McDonough took over as chief executive from the far-more-public Sir Neville Simms. He knew comparisons with his predecessor would follow. "I have a great working relationship with Neville – but don't get me wrong, he doesn't interfere." On the contrary, he says Simms, now chairman, has been a great source of guidance.
Since his arrival, McDonough has set about implementing a huge modernisation programme. He has begun trimming the executive board, scaling back Carillion's contracting arm and refocusing the company on the services sector. The aim is to create the ideal outfit to undertake long-term PFI contracts. "Under Neville, Carillion was like a huge big tanker – it was heading in the right direction, but it was slow," he says. "What I've tried to do is turn the operation into a streamlined speedboat."

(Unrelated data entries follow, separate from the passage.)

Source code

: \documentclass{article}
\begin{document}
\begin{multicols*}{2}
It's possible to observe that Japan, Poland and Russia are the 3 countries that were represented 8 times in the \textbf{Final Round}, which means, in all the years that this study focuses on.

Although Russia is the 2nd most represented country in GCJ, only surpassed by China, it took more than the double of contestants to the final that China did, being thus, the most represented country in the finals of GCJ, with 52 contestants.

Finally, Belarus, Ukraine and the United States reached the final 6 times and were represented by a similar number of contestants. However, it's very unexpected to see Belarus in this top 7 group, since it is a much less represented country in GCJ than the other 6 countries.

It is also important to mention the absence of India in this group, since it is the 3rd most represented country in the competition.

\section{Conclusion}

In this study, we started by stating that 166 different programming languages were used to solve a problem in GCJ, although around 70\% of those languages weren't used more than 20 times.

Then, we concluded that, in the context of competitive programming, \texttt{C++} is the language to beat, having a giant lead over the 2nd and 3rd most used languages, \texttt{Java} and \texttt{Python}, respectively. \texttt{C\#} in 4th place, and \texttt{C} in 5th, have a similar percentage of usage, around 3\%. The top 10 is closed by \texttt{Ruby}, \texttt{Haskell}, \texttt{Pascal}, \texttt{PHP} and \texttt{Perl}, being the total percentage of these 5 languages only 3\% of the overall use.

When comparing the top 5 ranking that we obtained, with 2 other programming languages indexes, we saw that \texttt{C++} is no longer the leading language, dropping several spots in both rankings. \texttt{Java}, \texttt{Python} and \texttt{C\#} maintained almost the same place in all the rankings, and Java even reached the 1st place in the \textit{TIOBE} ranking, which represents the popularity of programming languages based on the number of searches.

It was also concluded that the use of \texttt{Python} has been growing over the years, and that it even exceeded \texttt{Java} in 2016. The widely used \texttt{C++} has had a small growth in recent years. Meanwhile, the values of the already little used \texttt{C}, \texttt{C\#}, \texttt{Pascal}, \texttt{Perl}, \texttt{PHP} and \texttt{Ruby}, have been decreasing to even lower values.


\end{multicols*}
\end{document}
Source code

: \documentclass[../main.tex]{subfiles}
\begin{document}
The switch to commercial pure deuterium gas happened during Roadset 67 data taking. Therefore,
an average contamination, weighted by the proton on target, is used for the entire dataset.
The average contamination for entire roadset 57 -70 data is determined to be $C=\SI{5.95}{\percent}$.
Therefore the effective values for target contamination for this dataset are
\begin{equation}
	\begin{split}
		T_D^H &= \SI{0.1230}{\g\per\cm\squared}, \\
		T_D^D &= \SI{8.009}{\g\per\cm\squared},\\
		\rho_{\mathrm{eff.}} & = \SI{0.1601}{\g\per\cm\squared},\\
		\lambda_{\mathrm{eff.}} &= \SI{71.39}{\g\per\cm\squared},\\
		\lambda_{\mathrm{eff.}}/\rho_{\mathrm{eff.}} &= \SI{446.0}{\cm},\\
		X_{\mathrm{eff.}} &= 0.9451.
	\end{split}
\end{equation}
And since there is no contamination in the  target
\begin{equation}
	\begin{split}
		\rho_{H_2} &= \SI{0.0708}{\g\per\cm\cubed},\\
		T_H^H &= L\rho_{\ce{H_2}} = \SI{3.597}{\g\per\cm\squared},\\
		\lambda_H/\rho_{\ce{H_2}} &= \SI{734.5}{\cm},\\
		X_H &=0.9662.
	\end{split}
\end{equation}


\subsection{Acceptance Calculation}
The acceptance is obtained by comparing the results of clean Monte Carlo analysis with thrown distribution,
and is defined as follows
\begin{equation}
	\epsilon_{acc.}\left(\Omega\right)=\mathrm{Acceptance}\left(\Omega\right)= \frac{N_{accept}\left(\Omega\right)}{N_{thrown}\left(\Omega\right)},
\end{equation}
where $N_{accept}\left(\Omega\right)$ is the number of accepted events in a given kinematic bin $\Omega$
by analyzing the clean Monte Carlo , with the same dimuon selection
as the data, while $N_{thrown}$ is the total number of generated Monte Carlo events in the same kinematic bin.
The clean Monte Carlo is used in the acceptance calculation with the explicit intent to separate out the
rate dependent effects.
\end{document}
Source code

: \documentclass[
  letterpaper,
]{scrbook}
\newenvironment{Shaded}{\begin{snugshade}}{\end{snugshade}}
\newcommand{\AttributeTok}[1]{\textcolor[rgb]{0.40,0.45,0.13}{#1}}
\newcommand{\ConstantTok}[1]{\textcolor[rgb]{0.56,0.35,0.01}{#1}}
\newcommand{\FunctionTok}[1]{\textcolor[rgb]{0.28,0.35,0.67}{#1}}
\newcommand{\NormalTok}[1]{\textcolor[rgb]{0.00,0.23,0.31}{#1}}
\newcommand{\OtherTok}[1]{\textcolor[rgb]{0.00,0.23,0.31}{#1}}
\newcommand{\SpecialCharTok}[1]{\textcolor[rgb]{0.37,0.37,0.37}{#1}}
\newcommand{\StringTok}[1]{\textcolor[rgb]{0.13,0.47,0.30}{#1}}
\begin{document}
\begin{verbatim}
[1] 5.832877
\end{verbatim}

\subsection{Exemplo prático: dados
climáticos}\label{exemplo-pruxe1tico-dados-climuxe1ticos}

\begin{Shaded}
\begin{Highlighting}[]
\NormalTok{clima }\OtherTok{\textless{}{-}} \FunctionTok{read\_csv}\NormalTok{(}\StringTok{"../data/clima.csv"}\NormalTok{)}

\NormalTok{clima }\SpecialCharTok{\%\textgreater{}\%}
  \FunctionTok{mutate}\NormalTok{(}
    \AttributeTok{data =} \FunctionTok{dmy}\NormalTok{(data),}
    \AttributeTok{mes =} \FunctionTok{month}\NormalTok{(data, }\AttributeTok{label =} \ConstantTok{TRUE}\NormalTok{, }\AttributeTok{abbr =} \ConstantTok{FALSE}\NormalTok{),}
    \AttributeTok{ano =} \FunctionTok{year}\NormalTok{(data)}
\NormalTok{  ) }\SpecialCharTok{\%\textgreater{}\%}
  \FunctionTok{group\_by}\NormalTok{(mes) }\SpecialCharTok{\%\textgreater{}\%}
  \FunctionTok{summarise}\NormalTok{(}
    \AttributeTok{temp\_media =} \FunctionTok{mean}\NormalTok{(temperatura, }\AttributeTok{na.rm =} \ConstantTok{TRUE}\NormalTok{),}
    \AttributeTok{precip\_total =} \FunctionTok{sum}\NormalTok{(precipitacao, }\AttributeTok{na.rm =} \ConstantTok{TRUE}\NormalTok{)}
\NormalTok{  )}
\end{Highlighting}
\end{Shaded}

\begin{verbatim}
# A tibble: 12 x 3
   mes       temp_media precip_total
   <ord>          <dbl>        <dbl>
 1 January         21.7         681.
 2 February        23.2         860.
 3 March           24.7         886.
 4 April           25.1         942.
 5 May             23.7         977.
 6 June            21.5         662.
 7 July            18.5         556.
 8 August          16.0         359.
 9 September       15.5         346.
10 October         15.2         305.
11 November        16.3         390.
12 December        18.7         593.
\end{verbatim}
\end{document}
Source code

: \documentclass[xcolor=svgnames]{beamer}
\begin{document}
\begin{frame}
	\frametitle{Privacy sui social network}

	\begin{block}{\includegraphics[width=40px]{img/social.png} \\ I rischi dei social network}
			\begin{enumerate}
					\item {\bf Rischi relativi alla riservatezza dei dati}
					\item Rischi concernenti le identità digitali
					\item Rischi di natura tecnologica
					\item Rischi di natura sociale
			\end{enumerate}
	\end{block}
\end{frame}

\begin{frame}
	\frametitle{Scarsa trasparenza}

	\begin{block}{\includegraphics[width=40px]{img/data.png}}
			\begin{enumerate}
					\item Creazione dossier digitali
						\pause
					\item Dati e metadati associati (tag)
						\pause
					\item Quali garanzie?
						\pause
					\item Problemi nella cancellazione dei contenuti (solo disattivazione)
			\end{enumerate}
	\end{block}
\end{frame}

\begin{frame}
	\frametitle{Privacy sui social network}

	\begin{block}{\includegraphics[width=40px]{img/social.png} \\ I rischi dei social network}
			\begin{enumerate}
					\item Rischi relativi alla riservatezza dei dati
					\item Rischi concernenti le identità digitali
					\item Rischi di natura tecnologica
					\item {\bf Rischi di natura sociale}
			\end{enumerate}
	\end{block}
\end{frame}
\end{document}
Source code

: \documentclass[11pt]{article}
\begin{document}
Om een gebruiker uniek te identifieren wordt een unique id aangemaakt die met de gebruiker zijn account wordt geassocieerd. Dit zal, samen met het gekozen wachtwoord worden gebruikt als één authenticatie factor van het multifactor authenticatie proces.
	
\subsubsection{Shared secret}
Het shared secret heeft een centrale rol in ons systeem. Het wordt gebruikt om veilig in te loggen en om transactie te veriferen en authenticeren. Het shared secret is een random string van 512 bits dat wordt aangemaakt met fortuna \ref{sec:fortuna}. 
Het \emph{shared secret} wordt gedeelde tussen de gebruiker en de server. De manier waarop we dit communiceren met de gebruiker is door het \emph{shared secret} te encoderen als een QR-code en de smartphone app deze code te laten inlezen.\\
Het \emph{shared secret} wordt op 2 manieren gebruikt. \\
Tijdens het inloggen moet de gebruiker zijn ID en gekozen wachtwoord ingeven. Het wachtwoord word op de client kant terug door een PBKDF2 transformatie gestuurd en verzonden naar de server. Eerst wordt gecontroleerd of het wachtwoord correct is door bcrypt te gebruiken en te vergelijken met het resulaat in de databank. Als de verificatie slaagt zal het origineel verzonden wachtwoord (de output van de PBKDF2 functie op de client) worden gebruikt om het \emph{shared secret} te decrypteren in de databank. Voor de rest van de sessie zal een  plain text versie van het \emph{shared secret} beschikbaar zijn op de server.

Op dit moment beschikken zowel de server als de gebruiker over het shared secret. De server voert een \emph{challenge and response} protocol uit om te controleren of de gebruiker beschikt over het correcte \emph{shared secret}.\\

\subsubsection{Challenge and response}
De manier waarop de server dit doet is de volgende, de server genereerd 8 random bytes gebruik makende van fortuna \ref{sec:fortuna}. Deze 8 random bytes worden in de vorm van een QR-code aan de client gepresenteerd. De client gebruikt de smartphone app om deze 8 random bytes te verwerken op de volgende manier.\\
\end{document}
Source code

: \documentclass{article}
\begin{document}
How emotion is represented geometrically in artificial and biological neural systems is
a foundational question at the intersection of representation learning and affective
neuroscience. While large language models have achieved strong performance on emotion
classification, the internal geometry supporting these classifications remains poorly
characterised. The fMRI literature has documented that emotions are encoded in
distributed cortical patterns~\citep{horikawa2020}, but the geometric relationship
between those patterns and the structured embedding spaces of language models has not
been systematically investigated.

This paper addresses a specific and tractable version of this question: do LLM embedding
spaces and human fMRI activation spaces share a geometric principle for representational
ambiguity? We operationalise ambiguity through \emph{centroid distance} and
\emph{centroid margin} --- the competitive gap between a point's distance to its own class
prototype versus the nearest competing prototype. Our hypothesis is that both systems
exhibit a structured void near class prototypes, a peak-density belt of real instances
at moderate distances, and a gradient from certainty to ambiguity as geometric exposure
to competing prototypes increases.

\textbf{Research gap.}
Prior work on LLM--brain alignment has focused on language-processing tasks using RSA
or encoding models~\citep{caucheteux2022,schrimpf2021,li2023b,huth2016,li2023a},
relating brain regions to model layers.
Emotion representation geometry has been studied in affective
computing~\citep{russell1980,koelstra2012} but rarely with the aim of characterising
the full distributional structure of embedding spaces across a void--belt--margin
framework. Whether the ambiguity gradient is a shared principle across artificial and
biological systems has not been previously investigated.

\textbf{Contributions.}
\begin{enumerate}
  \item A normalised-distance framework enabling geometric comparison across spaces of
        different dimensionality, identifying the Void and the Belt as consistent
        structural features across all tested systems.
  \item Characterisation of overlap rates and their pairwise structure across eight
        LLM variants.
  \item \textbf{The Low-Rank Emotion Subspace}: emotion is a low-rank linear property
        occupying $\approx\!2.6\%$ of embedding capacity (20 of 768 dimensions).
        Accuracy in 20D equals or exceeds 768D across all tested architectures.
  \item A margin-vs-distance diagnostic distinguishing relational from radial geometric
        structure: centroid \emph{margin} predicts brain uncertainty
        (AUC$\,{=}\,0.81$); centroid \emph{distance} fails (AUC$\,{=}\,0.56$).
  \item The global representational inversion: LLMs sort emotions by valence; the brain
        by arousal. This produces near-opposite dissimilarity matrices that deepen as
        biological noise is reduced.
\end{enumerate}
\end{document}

Executives at Carillion say McDonough is a tough man who does not suffer fools gladly. One senior manager says: "He's straight-talking – and inclined to swear in order to drive home a point." And it is while discussing the services sector and the PFI that the first glimpse of the more abrasive side of McDonough's personality emerges from the corporate front.
He is particularly angry at the monstering the PFI has received from the press. "Just because companies in the services sector working on PFI contracts are not doing too well, the PFI process should not get the blame – that's just bollocks," he says.
Not that it is the press alone who are to blame for the PFI's somewhat muddy reputation; the City, too, is guilty of a lack of discrimination. "The market gets jittery and it affects everyone," he says. "If there's a story in the press about how badly a particular company is doing, and they do PFI work, it becomes a PFI story. That's what's wrong – it should be about how that company is handling the PFI process."
He asserts that Carillion has had nothing but positive dealings with the PFI: in 16 projects across the health, transport and defence sectors, not one has been delayed by so much as a day.
Under Neville, Carillion was like a huge big tanker. What I’ve tried to do is turn the operation into a streamlined speedboat
But it is not just the PFI that McDonough feels strongly about. He is also keen to put Carillion in the running for any contracts that may be available to rebuild Iraq. He says that he would take a "close look at any opportunities that may arise" in the region.
But McDonough tempers this with a concern for his workforce. "Wherever we work in the world we carry out a 'country sign-off' that is led by me, and basically involves a risk evaluation of working in that country," he says. "If we do pitch for the rebuilding contracts then Iraq would have to undergo one of these reviews." He adds that the safety of the workforce would be the firm's first concern.
An intensely private man, McDonough backs away from questions about his career history and personal life. But he does reveal that he studied mechanical engineering at Imperial College London, spent most of his working life at the giant US services firm Johnson Controls, reaching the rank of vice president, and that he has lived in Germany for five years and Singapore for three. That is as revelatory as he gets.
Fifty-one-year-old McDonough admits that he has had limited experience of the building sector, but he says has tried to turn that to his advantage. His manufacturing and services background, he says, have taught him the importance of continuous improvement, brand identity and customer service. "One of the key cultural changes I wanted was to have the Carillion company operating from a single point of contact that customers can learn to know and trust."
McDonough is looking to implant his continuous improvement philosophy into Carillion. He is seeking also to add one or two bolt-on companies in the services sector to complement the acquisition of the facilities management arm of Citex late last year. And he is keen to solve staffing problems: "The labour shortages are very severe in this sector and I'm very aware of it," he says.
Carillion is recruiting English-speaking engineers from abroad to fill the skills void and to cope with huge infrastructure maintenance contracts, such as the West Coast Main Line. McDonough says the firm recruited 50 South African rail engineers recently. But he says that that was only a tactic; his strategy is to develop the skills of existing personnel.